An international team of scientists are using data on genetic material, cell surface texture and typical facial features derived by artificial intelligence methods to simulate disease models for deficiencies in the molecule glycosylphosphatidylinositol (GPI) anchor, which is known to cause various diseases.
One of the diseases is Mabry syndrome, a rare disease that is triggered by a change in a single gene, causing mental retardation.
“This disease belongs to a group that we describe as GPI anchor deficiencies and which includes more than 30 genes,” physician and physicist Dr. Peter Krawitz from the Institute for Genome Statistics and Bioinformatics of the University Hospital Bonn, said in a statement.
GPI anchors attach specific proteins to the cell membrane and if they do not properly function due to a gene mutation, signal transmission and further steps in the cell-cell communication are impaired.
The researchers investigated how a diagnosis of GPI anchor deficiencies can be improved with modern and fast DNA sequencing methods, cell surface analysis and computer aided image recognition.
The scientists used photographs of the faces of 91 patients and found cell surface changes characteristic for GPI anchor deficiencies in a number of the patients. Genetic analysis also revealed gene mutations that are typical for this rare group of diseases.
“The artificial modeling of gene-typical faces that we achieved with these datasets clearly shows that the computer-aided evaluation of patients’ portraits can facilitate and improve the diagnosis of GPI anchor deficiencies, which is significant progress,” Alexej Knaus, Ph.D., lead author from the Institute for Genome Statistics and Bioinformatics of the University Hospital Bonn, said in a statement.
The clinical impact of a mutation in a particular gene can range from mild to profound, which also applies to distinctive facial features.
In Mabry syndrome for example, a narrow, sometimes tent-shaped upper lip, broad bridge of the nose and wide-set eyes with long palpebral fissures are among the classic features, but these may be more or less pronounced, complicating the diagnosis of the disease.
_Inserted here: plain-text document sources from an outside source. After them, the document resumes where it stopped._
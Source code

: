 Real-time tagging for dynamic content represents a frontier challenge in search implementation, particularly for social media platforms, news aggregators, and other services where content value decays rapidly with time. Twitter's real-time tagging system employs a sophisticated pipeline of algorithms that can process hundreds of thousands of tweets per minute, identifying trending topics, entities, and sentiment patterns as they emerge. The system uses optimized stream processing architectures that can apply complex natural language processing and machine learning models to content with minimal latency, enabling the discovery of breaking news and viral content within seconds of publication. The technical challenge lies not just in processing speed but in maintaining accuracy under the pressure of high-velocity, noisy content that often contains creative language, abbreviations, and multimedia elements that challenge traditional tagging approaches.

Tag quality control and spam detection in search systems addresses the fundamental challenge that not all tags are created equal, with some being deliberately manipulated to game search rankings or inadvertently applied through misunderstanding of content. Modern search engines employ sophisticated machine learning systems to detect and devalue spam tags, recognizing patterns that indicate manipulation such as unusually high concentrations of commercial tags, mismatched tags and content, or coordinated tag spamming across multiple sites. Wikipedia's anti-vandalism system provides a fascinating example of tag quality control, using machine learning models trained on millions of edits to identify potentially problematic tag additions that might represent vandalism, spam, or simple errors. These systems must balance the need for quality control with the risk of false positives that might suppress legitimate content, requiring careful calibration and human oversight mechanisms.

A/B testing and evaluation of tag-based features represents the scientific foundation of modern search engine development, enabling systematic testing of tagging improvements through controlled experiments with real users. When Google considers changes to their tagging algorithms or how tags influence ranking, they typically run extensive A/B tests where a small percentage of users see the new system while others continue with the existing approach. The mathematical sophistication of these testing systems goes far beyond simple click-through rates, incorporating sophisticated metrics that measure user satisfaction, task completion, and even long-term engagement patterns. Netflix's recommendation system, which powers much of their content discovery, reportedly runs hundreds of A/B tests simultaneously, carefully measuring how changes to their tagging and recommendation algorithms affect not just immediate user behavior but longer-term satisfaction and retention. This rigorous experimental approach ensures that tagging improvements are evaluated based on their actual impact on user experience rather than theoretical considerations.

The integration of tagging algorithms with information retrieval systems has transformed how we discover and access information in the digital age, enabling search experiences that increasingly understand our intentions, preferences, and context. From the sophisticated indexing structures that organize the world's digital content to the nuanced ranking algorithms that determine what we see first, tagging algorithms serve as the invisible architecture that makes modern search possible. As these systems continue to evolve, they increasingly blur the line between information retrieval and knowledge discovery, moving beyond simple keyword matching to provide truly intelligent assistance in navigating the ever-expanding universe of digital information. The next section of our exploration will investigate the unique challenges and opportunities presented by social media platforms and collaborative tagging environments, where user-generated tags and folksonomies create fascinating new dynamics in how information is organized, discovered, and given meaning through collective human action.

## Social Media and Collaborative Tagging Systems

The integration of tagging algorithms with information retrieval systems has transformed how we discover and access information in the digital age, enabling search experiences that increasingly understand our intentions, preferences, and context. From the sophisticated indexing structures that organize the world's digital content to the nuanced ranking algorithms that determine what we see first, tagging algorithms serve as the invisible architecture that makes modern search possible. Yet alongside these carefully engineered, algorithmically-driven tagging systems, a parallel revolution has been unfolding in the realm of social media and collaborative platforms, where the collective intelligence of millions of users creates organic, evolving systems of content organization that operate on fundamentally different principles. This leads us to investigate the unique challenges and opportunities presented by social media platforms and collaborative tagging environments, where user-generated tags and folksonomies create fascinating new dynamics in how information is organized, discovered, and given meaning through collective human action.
Elevated alkaline phosphatase (AP) levels in the blood— which are also considered characteristic for the syndrome—cannot be detected in every patient.
“The result is that many patients and their relatives often suffer many years of uncertainty until the correct diagnosis is made,” Krawitz said.
The researchers now hope to use combined data from the laboratory and the computer to gain a better understanding of the molecular processes involved in the disease.
For example, it was shown that increased blood alkaline phosphatase levels and conspicuous image analysis results provide a reliable indication of a new mutation in a GPI anchor deficiency.
The team also plans to refine the combination of cell and genetic material analysis and computer-aided image analysis.